**TASK DESCRIPTION:** Wherever a picture appears, leave it out; set down everything else in the records exactly.

**SOURCE MATERIAL:**

....

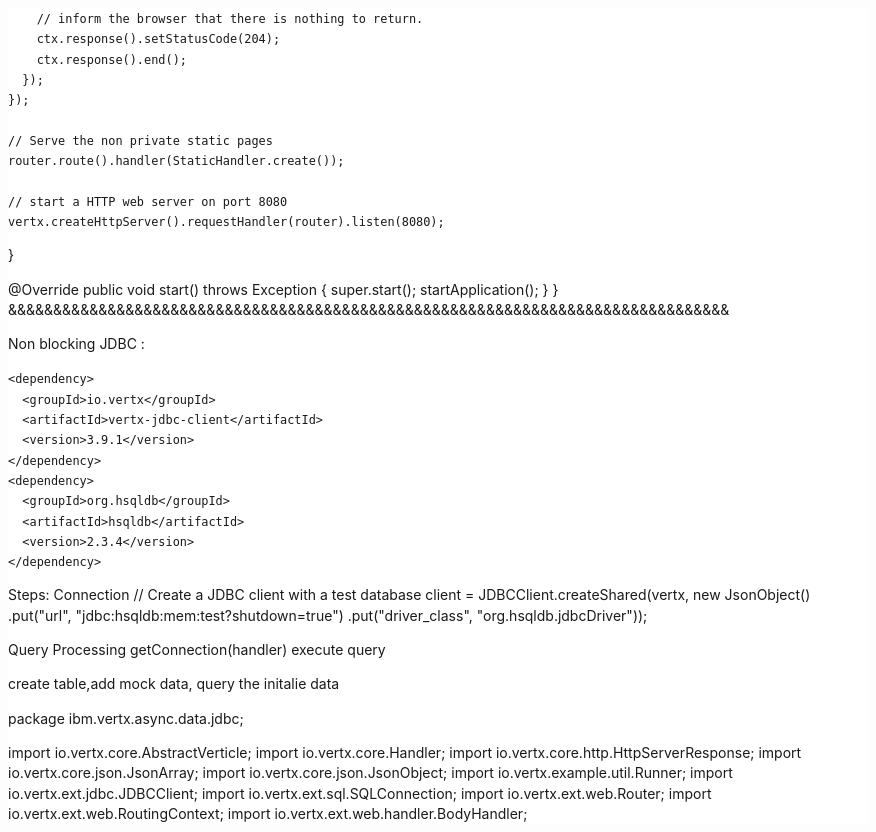         // inform the browser that there is nothing to return.
        ctx.response().setStatusCode(204);
        ctx.response().end();
      });
    });

    // Serve the non private static pages
    router.route().handler(StaticHandler.create());

    // start a HTTP web server on port 8080
    vertx.createHttpServer().requestHandler(router).listen(8080);

  }

  @Override
  public void start() throws Exception {
    super.start();
    startApplication();
  }
}
&&&&&&&&&&&&&&&&&&&&&&&&&&&&&&&&&&&&&&&&&&&&&&&&&&&&&&&&&&&&&&&&&&&&&&&&&&&&&&&&

Non blocking JDBC :

    <dependency>
      <groupId>io.vertx</groupId>
      <artifactId>vertx-jdbc-client</artifactId>
      <version>3.9.1</version>
    </dependency>
    <dependency>
      <groupId>org.hsqldb</groupId>
      <artifactId>hsqldb</artifactId>
      <version>2.3.4</version>
    </dependency>

Steps:
Connection
  // Create a JDBC client with a test database
    client = JDBCClient.createShared(vertx, new JsonObject()
      .put("url", "jdbc:hsqldb:mem:test?shutdown=true")
      .put("driver_class", "org.hsqldb.jdbcDriver"));

Query Processing
getConnection(handler)
execute
query

create table,add mock data, query the initalie data

package ibm.vertx.async.data.jdbc;

import io.vertx.core.AbstractVerticle;
import io.vertx.core.Handler;
import io.vertx.core.http.HttpServerResponse;
import io.vertx.core.json.JsonArray;
import io.vertx.core.json.JsonObject;
import io.vertx.example.util.Runner;
import io.vertx.ext.jdbc.JDBCClient;
import io.vertx.ext.sql.SQLConnection;
import io.vertx.ext.web.Router;
import io.vertx.ext.web.RoutingContext;
import io.vertx.ext.web.handler.BodyHandler;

....

**SOLUTION FOR THIS EXERCISE:**
         // inform the browser that there is nothing to return.
        ctx.response().setStatusCode(204);
        ctx.response().end();
      });
    });

    // Serve the non private static pages
    router.route().handler(StaticHandler.create());

    // start a HTTP web server on port 8080
    vertx.createHttpServer().requestHandler(router).listen(8080);

  }

  @Override
  public void start() throws Exception {
    super.start();
    startApplication();
  }
}
&&&&&&&&&&&&&&&&&&&&&&&&&&&&&&&&&&&&&&&&&&&&&&&&&&&&&&&&&&&&&&&&&&&&&&&&&&&&&&&&

Non blocking JDBC :

    <dependency>
      <groupId>io.vertx</groupId>
      <artifactId>vertx-jdbc-client</artifactId>
      <version>3.9.1</version>
    </dependency>
    <dependency>
      <groupId>org.hsqldb</groupId>
      <artifactId>hsqldb</artifactId>
      <version>2.3.4</version>
    </dependency>

Steps:
Connection
  // Create a JDBC client with a test database
    client = JDBCClient.createShared(vertx, new JsonObject()
      .put("url", "jdbc:hsqldb:mem:test?shutdown=true")
      .put("driver_class", "org.hsqldb.jdbcDriver"));

Query Processing
getConnection(handler)
execute
query

create table,add mock data, query the initalie data

package ibm.vertx.async.data.jdbc;

import io.vertx.core.AbstractVerticle;
import io.vertx.core.Handler;
import io.vertx.core.http.HttpServerResponse;
import io.vertx.core.json.JsonArray;
import io.vertx.core.json.JsonObject;
import io.vertx.example.util.Runner;
import io.vertx.ext.jdbc.JDBCClient;
import io.vertx.ext.sql.SQLConnection;
import io.vertx.ext.web.Router;
import io.vertx.ext.web.RoutingContext;
import io.vertx.ext.web.handler.BodyHandler;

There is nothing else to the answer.